Until a few years ago, sexual orientation used to be called sexual preference. The terms denote obvious differences: a preference is something that is chosen; an orientation is something that defines an individual.  What is the importance of the different phrases?  If homosexuality is not chosen, but actually is a biologically-determined characteristic with no choice involved, then laws should not treat gays and straights differently. Homosexuality, then, would be equivalent to one's race, over which we have no control.

One answer comes from a gay rights advocacy group that states:

'Proving people are born gay would give them wider social acceptance and better protection against discrimination.'

In other words, if a person is born with a problem, he cannot help it and should be treated accordingly. In the last decade, as this "biological" argument has gained momentum, polls have determined that Americans have become more accepting of and tolerant toward homosexuality.   

The Family Research Council, a conservative Christian think tank in Washington, D.C., does not believe that people are born gay:

"This would advance the idea that sexual orientation is an innate characteristic, like race; that homosexuals, like African-Americans, should be legally protected against 'discrimination;' and that disapproval of homosexuality should be as socially stigmatized as racism. However, it is not true."

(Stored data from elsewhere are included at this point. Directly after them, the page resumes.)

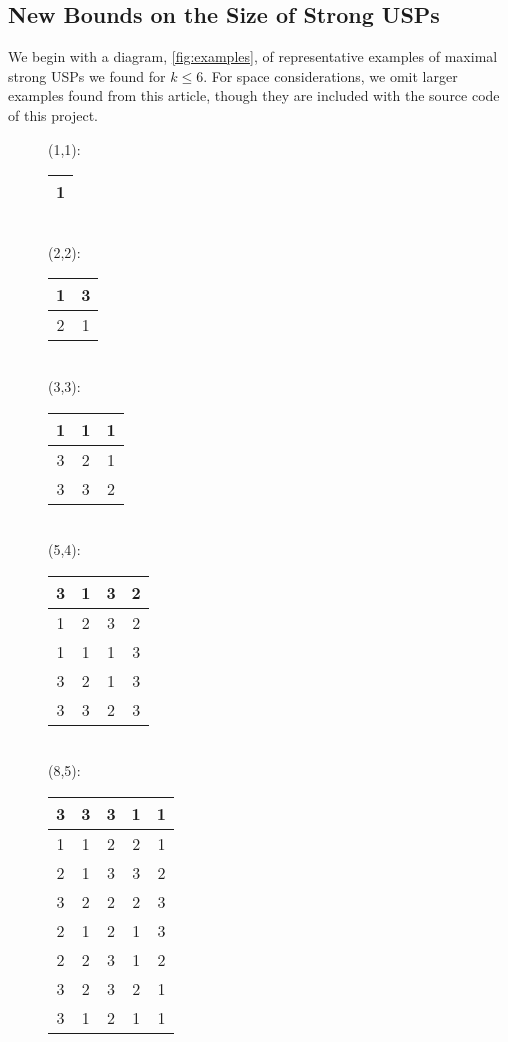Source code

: \documentclass[11pt]{article}
\begin{document}
\subsection{New Bounds on the Size of Strong USPs}
\label{subsec:usps_found}

We begin with a diagram, \autoref{fig:examples}, of representative
examples of maximal strong USPs we found for $k \le 6$.  For space
considerations, we omit larger examples found from this article,
though they are included with the source code of this project.

\begin{figure}
  \label{fig:examples}
  \begin{multicols}{4}
  (1,1):\\[.5ex]
  \begin{tabular}{|c|}
    \hline
    1 \\ \hline
  \end{tabular}\\[6ex]

  (2,2):\\[.5ex]
  \begin{tabular}{|c|c|}
    \hline
    1&3 \\ \hline
    2&1 \\ \hline
  \end{tabular}\\[16ex]

  (3,3):\\[.5ex]
  \begin{tabular}{|c|c|c|}
    \hline
    1&1&1 \\ \hline
    3&2&1 \\ \hline
    3&3&2 \\ \hline
    \end{tabular}\\[2ex]

  (5,4):\\[.5ex]
  \begin{tabular}{|c|c|c|c|}
    \hline
    3&1&3&2 \\ \hline
    1&2&3&2 \\ \hline
    1&1&1&3 \\ \hline
    3&2&1&3 \\ \hline
    3&3&2&3 \\ \hline
  \end{tabular}\\[10ex]

  (8,5):\\[.5ex]
  \begin{tabular}{|c|c|c|c|c|}
    \hline
    3&3&3&1&1 \\ \hline
    1&1&2&2&1 \\ \hline
    2&1&3&3&2 \\ \hline
    3&2&2&2&3 \\ \hline
    2&1&2&1&3 \\ \hline
    2&2&3&1&2 \\ \hline
    3&2&3&2&1 \\ \hline
    3&1&2&1&1 \\ \hline
  \end{tabular}\\[16ex]


\end{multicols}
\end{figure}
\end{document}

In the last century, the predominant concept was that homosexuality was in tune to the upbringing of the child. Freud, for instance, speculated that overprotective mothers and distant fathers helped make boys 'gay.' It was not until 1973, that the American Psychiatric Association removed homosexuality as a mental illness.  How far have we come in a short time!

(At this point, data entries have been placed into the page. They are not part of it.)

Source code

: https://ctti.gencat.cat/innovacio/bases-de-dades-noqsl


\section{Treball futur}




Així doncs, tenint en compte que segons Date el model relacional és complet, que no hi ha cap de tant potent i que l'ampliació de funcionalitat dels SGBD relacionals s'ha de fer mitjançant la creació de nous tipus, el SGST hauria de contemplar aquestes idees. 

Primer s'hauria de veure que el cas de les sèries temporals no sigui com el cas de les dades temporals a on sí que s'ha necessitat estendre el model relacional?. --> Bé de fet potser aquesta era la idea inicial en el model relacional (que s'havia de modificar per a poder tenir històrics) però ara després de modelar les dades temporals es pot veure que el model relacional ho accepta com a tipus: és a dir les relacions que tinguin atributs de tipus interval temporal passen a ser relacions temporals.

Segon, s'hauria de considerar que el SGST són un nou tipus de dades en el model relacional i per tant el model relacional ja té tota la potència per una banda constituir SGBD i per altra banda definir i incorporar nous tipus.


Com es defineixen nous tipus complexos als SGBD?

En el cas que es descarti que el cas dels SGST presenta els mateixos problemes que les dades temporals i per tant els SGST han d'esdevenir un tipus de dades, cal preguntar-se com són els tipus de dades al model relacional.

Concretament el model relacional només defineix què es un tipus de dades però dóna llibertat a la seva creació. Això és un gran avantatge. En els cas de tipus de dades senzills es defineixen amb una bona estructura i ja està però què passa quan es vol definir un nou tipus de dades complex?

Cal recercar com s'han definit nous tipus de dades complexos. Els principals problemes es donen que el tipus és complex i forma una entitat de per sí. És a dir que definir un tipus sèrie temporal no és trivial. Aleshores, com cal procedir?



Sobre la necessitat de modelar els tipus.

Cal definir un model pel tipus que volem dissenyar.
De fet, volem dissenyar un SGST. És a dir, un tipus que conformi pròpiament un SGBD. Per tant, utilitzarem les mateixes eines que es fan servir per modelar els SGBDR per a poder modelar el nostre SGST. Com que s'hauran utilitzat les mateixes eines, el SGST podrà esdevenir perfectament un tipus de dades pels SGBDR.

If one were not homosexual and  just living a life-style, why would he/she put himself through the madness--acceptance, rejection, attitudes, crudities, societies'foibles.  That would be not be normal. Then, again in today's world what is "normal?"

If homosexuals were just found in the United States, it would be easier to say these people are just making a choice; however, homosexuals are found in every culture in the world. Of course, in some global areas, it would not be a smart move to make his sexual orientation known for fear of losing one's head.

It is a current event that will be a point of discussion for decades to come unless science solves it.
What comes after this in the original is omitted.